(Buy it HERE.)
Can I be honest with y’all? It took me a long time to understand what the big deal about Pride and Prejudice was. High school classes, grudging re-reads, and wet Colin Firth on PBS were not enough to make me care about 5 sisters in 1813 England. It wasn’t until I was pressed into teaching it at a girl’s school summer camp a few years ago that I really got it–the girls created a whole primer connecting Darcys, Bennets and Bingleys to their own boarding school dramas complete with illustrations, and a light bulb went off.⠀
If I’d had Pride in high school, that light would’ve gone on much earlier for me. In this YA novel, the Bennets become the Haitian-Dominican Benitez family, crammed into a Bushwick apartment and surrounded by a vibrant Afro-Latin community.

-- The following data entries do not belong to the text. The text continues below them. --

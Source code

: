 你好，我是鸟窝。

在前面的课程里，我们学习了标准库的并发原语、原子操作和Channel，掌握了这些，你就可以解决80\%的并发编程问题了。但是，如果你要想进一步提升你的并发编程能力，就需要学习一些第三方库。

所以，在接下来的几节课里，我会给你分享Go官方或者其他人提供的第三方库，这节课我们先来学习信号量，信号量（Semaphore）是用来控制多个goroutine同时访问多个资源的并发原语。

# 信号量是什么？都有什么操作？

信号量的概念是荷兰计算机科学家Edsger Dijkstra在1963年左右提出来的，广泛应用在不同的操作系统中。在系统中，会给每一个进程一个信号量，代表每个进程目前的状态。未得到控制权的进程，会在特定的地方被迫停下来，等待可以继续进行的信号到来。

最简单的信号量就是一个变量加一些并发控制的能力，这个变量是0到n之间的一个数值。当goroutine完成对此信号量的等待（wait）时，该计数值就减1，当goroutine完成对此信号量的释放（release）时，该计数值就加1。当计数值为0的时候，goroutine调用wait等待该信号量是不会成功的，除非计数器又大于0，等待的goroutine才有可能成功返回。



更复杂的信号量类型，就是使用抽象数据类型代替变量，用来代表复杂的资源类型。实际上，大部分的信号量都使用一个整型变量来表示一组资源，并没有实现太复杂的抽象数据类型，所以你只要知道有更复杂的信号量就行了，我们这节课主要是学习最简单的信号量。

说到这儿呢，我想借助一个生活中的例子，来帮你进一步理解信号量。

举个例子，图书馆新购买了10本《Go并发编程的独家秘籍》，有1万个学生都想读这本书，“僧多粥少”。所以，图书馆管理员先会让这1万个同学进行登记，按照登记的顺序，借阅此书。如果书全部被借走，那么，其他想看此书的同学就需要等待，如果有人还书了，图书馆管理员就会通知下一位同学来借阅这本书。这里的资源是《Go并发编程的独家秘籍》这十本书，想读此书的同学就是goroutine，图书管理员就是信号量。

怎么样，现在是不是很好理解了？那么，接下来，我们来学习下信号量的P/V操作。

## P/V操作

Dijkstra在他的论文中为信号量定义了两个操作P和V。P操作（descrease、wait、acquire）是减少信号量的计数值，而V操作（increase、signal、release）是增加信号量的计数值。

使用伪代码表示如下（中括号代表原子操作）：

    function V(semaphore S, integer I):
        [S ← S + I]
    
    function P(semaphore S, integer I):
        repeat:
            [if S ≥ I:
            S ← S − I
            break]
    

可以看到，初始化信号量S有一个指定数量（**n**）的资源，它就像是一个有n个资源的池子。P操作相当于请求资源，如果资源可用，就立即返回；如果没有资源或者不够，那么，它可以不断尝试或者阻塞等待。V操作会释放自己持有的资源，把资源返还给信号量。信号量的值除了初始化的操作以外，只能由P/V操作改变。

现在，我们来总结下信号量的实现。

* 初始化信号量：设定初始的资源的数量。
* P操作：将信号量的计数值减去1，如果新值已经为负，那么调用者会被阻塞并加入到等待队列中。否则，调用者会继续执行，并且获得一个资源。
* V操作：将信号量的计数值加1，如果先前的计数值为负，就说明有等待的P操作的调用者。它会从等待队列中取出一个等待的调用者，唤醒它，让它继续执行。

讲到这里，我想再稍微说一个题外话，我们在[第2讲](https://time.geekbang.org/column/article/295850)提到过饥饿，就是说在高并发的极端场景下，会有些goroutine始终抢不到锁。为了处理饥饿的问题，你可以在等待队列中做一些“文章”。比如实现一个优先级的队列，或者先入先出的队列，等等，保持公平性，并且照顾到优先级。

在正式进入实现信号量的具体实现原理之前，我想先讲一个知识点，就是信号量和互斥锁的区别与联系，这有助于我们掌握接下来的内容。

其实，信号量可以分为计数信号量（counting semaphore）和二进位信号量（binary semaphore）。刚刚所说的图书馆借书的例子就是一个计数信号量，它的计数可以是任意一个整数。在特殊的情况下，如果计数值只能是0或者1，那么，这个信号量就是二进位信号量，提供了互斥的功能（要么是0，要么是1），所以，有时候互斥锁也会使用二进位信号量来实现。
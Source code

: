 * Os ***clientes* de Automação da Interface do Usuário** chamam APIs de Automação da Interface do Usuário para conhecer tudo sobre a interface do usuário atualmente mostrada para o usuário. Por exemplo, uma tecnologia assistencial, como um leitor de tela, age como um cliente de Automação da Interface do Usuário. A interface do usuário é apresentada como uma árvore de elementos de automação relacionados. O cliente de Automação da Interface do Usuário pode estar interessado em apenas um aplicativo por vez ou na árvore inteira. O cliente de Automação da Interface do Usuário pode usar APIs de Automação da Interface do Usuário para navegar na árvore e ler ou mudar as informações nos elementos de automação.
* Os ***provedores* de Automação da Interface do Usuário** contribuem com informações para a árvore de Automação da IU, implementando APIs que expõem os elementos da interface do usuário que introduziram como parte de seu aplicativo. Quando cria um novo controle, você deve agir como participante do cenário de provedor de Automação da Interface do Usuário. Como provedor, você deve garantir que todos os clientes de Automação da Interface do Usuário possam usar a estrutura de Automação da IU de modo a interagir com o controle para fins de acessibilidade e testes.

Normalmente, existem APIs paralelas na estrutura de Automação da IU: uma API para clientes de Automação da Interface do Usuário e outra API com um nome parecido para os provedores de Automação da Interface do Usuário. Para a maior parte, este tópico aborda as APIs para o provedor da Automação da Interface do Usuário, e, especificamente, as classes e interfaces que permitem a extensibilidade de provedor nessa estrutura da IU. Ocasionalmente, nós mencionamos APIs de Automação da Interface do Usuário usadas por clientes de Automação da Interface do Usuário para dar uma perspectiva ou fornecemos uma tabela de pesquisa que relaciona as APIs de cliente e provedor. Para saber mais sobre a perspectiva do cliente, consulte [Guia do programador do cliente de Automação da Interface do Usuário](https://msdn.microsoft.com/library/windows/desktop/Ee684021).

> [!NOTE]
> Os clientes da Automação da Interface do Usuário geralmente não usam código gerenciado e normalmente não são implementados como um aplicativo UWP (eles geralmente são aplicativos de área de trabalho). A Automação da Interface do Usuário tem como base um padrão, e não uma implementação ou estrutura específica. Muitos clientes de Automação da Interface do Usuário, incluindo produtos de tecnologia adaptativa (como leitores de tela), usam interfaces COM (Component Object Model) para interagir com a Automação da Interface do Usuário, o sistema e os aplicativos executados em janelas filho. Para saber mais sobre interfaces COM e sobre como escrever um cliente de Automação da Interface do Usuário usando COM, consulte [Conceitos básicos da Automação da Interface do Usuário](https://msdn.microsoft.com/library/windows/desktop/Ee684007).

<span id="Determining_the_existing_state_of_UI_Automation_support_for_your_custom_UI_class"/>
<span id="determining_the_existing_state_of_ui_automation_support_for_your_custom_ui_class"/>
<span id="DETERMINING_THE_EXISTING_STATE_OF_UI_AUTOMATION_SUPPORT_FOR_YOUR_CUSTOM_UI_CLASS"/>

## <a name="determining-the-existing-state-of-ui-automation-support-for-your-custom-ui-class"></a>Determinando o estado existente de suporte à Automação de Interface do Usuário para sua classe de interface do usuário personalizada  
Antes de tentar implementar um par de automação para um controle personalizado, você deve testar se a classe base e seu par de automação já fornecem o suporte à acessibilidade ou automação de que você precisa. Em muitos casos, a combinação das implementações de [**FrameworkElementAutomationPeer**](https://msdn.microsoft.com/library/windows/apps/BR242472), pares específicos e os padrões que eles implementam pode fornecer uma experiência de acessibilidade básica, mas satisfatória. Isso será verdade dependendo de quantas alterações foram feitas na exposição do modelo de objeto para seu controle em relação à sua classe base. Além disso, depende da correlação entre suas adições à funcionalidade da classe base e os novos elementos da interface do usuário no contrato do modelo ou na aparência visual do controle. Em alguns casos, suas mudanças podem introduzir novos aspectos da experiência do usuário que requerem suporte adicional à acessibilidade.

When the Darcys–a very rich, very Black family with an Afro-British mom and a vacation home in Martha’s Vineyard–move into the renovated house across the street, Zuri Benitez can’t stand their gentrifying asses. While her sisters try various ways to get into their good graces, Zuri makes her feelings about fake, judgmental rich people loudly known–at least until handsome Darius Darcy turns his prep school frown in her direction. ⠀
I loved this concept. Pride pays homage not only to Austen’s original romance, but also her commentary on class and gender. The setting, however, is purely, joyfully Black–the community Zoboi pens made me a little homesick, although I’m neither from Brooklyn nor Latina. I love how she brings in so many textures and types of Blackness–rich, poor, light, dark, Latin, Caribbean, British, Southern, Prince George County and Bushwick. It’s rare to see someone describe the sometimes tense interactions between Black communities with a light and humorous hand but Zoboi manages it. ⠀
Of course the heart of the story is its romance and unfortunately–that was the only off note for me. (It is in the original, too.) Zuri and Darius are a couple of grouches and when they do get together it comes out of nowhere. It’s still fun and readable, but it’s easily the weakest part of the book. ⠀
4 stars and some real street cred to Pride.